=== Section Start ===

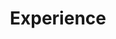 ---
# An instance of the Experience widget.
# Documentation: https://wowchemy.com/docs/page-builder/
widget: experience

# This file represents a page section.
headless: true

# Order that this section appears on the page.
weight: 40

title: Experience
subtitle:

# Date format for experience
#   Refer to https://wowchemy.com/docs/customization/#date-format
date_format: Jan 2006

# Experiences.
#   Add/remove as many `experience` items below as you like.
#   Required fields are `title`, `company`, and `date_start`.
#   Leave `date_end` empty if it's your current employer.
#   Begin multi-line descriptions with YAML's `|2-` multi-line prefix.
experience:
  - title: Graduate Teaching Assistant
    company: UCL
    company_url: 'https://www.ucl.ac.uk/'
    # company_logo: ucl
    location: London, UK
    date_start: '2021-10-01'
    date_end: ''
    description: Teaching [CASA0007 Quantitative Methods](https://www.ucl.ac.uk/module-catalogue/modules/quantitative-methods-CASA0007){:target="_blank"}.

  - title: Robotics Research Intern 
    company: Antobot
    company_url: 'https://www.antobot.ai/'
    # company_logo: antobot
    location: Chelmsford, UK
    date_start: '2021-06-01'
    date_end: '2021-09-30'
    description: Worked on sensor fusion of RTK-GNSS, IMU and visual SLAM for outdoor robot perception and navigation.

  - title: GIS Research Intern 
    company: CityDNA 
    company_url: 'https://www.citydnatech.com/'
    # company_logo: citydna
    location: Beijing, China
    date_start: '2020-10-01'
    date_end: '2020-06-01'
    description: Developed PinSense, a real-time roadside feature acquisition and positioning system.

design:
  columns: '2'
---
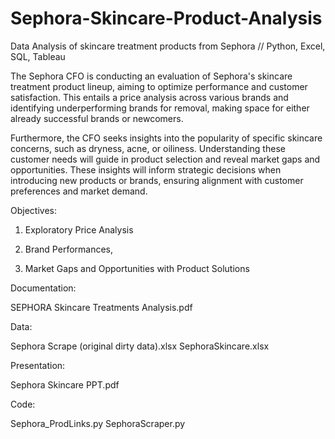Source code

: # Sephora-Skincare-Product-Analysis
Data Analysis of skincare treatment products from Sephora // Python, Excel, SQL, Tableau


The Sephora CFO is conducting an evaluation of Sephora's skincare treatment product lineup, aiming to optimize performance and customer satisfaction. This entails a price analysis across various brands and identifying underperforming brands for removal, making space for either already successful brands or newcomers.

Furthermore, the CFO seeks insights into the popularity of specific skincare concerns, such as dryness, acne, or oiliness. Understanding these customer needs will guide in product selection and reveal market gaps and opportunities. These insights will inform strategic decisions when introducing new products or brands, ensuring alignment with customer preferences and market demand.


Objectives:

  1. Exploratory Price Analysis

  2. Brand Performances, 

  3. Market Gaps and Opportunities with Product Solutions


Documentation: 

SEPHORA Skincare Treatments Analysis.pdf

Data:      

Sephora Scrape (original dirty data).xlsx
SephoraSkincare.xlsx

Presentation:

Sephora Skincare PPT.pdf

Code:

Sephora_ProdLinks.py
SephoraScraper.py
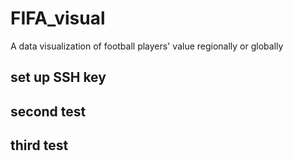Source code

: # FIFA_visual
A data visualization of football players' value regionally or globally

## set up SSH key

## second test

## third test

=== Section End ===

**Task goal:** With the pictures left out, return each entry exactly as written.

**Written response:**
 ---
# An instance of the Experience widget.
# Documentation: https://wowchemy.com/docs/page-builder/
widget: experience

# This file represents a page section.
headless: true

# Order that this section appears on the page.
weight: 40

title: Experience
subtitle:

# Date format for experience
#   Refer to https://wowchemy.com/docs/customization/#date-format
date_format: Jan 2006

# Experiences.
#   Add/remove as many `experience` items below as you like.
#   Required fields are `title`, `company`, and `date_start`.
#   Leave `date_end` empty if it's your current employer.
#   Begin multi-line descriptions with YAML's `|2-` multi-line prefix.
experience:
  - title: Graduate Teaching Assistant
    company: UCL
    company_url: 'https://www.ucl.ac.uk/'
    # company_logo: ucl
    location: London, UK
    date_start: '2021-10-01'
    date_end: ''
    description: Teaching [CASA0007 Quantitative Methods](https://www.ucl.ac.uk/module-catalogue/modules/quantitative-methods-CASA0007){:target="_blank"}.

  - title: Robotics Research Intern 
    company: Antobot
    company_url: 'https://www.antobot.ai/'
    # company_logo: antobot
    location: Chelmsford, UK
    date_start: '2021-06-01'
    date_end: '2021-09-30'
    description: Worked on sensor fusion of RTK-GNSS, IMU and visual SLAM for outdoor robot perception and navigation.

  - title: GIS Research Intern 
    company: CityDNA 
    company_url: 'https://www.citydnatech.com/'
    # company_logo: citydna
    location: Beijing, China
    date_start: '2020-10-01'
    date_end: '2020-06-01'
    description: Developed PinSense, a real-time roadside feature acquisition and positioning system.

design:
  columns: '2'
---
Source code

: # Sephora-Skincare-Product-Analysis
Data Analysis of skincare treatment products from Sephora // Python, Excel, SQL, Tableau


The Sephora CFO is conducting an evaluation of Sephora's skincare treatment product lineup, aiming to optimize performance and customer satisfaction. This entails a price analysis across various brands and identifying underperforming brands for removal, making space for either already successful brands or newcomers.

Furthermore, the CFO seeks insights into the popularity of specific skincare concerns, such as dryness, acne, or oiliness. Understanding these customer needs will guide in product selection and reveal market gaps and opportunities. These insights will inform strategic decisions when introducing new products or brands, ensuring alignment with customer preferences and market demand.


Objectives:

  1. Exploratory Price Analysis

  2. Brand Performances, 

  3. Market Gaps and Opportunities with Product Solutions


Documentation: 

SEPHORA Skincare Treatments Analysis.pdf

Data:      

Sephora Scrape (original dirty data).xlsx
SephoraSkincare.xlsx

Presentation:

Sephora Skincare PPT.pdf

Code:

Sephora_ProdLinks.py
SephoraScraper.py
Source code

: # FIFA_visual
A data visualization of football players' value regionally or globally

## set up SSH key

## second test

## third test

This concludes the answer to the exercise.